Alas, I was destined to be disappointed since, in most other respects, this new restaurant in the basement of the Dorchester is pretty impressive. As the name implies, China Tang is the latest venture from David Tang, the entrepreneur and socialite behind the Shanghai Tang clothing empire and one of the backers of Cipriani, currently the hottest restaurant in Mayfair. I'd actually been to China Tang once before, but that was on a Tuesday lunchtime and it was almost completely deserted. This time round it was heaving, giving the impression that David Tang has a bona fide hit on his hands.
I ended up waiting 20 minutes, which is fairly normal for a hot restaurant, and the bar area is quite a pleasant place to hang out. With its sumptuous leather seats and teak wood panelling, it's almost like being ensconced in a Roll's Royce. There are plenty of people-watching opportunities, too, the typical customer being a louche, fortysomething playboy with a pretty young girl on his arm. If Prince Andrew ever manages to persuade Keira Knightley to go out on a date, this is where he'll take her.

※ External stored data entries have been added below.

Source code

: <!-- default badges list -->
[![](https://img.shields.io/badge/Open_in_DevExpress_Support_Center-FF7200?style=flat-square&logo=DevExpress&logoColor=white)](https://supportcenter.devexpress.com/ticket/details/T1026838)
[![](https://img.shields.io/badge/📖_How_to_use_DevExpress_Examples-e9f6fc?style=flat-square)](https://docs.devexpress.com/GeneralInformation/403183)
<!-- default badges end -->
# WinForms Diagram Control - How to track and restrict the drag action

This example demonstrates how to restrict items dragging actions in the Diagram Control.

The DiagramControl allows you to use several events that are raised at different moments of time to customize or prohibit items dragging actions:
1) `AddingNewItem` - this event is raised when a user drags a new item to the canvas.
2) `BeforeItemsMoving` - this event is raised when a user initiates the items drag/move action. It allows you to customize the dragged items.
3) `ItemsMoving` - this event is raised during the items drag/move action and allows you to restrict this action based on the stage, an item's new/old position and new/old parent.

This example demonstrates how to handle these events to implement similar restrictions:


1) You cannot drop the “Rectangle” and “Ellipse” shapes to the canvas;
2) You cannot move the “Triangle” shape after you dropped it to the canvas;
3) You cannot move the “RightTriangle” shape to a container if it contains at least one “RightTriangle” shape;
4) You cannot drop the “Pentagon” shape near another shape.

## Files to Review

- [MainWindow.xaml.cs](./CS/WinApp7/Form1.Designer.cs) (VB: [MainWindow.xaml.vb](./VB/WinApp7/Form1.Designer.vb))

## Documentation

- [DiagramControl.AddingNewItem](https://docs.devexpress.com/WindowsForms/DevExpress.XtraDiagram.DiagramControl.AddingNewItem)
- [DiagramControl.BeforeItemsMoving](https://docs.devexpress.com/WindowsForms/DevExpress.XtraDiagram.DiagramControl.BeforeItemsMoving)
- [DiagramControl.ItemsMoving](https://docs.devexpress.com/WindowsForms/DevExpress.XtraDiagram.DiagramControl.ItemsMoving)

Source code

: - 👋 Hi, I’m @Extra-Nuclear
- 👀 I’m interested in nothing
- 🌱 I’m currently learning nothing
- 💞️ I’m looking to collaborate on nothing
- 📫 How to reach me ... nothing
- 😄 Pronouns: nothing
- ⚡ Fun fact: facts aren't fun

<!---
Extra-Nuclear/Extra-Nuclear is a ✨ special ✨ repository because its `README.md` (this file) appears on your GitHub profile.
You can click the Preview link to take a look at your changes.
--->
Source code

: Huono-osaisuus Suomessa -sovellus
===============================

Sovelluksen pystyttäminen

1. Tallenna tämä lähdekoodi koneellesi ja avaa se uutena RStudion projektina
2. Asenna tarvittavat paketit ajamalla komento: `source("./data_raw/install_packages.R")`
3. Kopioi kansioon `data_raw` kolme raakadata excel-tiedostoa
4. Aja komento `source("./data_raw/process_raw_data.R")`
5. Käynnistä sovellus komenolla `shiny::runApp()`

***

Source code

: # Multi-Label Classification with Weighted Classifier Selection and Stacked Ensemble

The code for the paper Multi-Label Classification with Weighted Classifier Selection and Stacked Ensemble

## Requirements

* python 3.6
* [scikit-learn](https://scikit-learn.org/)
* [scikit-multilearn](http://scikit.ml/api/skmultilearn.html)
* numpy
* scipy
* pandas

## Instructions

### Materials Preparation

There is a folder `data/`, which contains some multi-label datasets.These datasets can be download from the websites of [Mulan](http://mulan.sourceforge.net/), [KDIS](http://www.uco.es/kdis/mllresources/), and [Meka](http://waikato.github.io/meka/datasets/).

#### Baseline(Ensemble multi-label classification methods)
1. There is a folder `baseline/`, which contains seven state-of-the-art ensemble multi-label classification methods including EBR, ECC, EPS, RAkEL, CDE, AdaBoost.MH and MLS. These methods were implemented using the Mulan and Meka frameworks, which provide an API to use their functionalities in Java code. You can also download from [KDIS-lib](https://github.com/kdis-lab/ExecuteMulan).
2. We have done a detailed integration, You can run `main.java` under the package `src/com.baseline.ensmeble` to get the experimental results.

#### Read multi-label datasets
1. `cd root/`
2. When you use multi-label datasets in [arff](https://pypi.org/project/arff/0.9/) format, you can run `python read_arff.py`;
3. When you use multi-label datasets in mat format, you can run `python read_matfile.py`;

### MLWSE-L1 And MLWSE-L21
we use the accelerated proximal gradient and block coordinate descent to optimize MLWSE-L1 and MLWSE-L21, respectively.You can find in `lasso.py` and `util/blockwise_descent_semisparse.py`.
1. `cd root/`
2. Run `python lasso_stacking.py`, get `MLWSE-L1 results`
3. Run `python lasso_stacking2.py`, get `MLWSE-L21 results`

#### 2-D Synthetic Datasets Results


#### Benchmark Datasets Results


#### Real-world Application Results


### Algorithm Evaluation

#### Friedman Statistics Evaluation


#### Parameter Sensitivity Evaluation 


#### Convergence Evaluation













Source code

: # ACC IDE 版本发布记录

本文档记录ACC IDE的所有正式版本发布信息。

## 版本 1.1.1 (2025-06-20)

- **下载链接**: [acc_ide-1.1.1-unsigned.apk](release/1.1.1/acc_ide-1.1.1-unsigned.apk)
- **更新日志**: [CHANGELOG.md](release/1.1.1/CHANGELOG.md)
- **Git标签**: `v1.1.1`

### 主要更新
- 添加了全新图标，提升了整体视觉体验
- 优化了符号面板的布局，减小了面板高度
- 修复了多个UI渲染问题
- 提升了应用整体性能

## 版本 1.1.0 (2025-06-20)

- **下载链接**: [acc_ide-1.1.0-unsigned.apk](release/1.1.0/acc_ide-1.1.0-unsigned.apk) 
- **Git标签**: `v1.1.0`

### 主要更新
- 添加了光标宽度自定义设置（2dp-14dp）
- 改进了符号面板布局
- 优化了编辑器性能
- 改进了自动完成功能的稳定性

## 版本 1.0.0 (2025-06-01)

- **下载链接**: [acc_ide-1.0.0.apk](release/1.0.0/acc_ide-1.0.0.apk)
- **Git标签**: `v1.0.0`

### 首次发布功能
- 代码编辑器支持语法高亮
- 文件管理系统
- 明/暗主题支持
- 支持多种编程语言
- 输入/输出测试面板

The dining room itself is a bit more ostentatious. As we walked in, my companion said she felt as if she was entering one of Saddam Hussein's palaces and, even if that was a little harsh, the interior certainly wouldn't have looked out of place in Dictators' Homes, Peter York's new coffee table book. The main dining area is dominated by four mirrored pillars and the walls are decorated with large, garish paintings. If I had to sum it up, I'd say it looked like the grandest Chinese restaurant in Beverly Hills, rather than an authentic slice of Cantonese culture.
On my first visit, I had a two-course meal that consisted entirely of Peking duck, but this time round I was more adventurous, starting with an assortment of dim sum and following up with fried chicken, minced pigeon and wok fried prawns. It was all above average, if not quite up to the standards of Hakkasan and Yauatcha, currently the two best Chinese restaurants in London. My only real complaint concerns the price, which was extortionately high. For instance, my dish of wok fried prawns was £22, which, given that it only included five prawns, works out at £4.40 per mouthful. They were good, but not that good.
My favourite member of staff was the sommelier. I'm a connoisseur of snotty French waiters, but this man deserves a Chevalier Medal. He first corrected by pronunciation of "Pinot Blanc", then my pronunciation of "Hugel"--not bad for a conversation that lasted only 10 seconds. He didn't merely correct it, either, but feigned not to understand what I was saying, as if sounding the "c" in "Blanc" made the word utterly incomprehensible. I take my hat off to David Tang, who must have had to trawl the grandest restaurants in Paris to find such a prize specimen of the breed.
All in all, then, not a bad new addition to the ranks of London's plutocratic eating houses, though anyone interested in checking it out should avoid the second sitting in the evening if they don't want to be kept waiting for 45 minutes.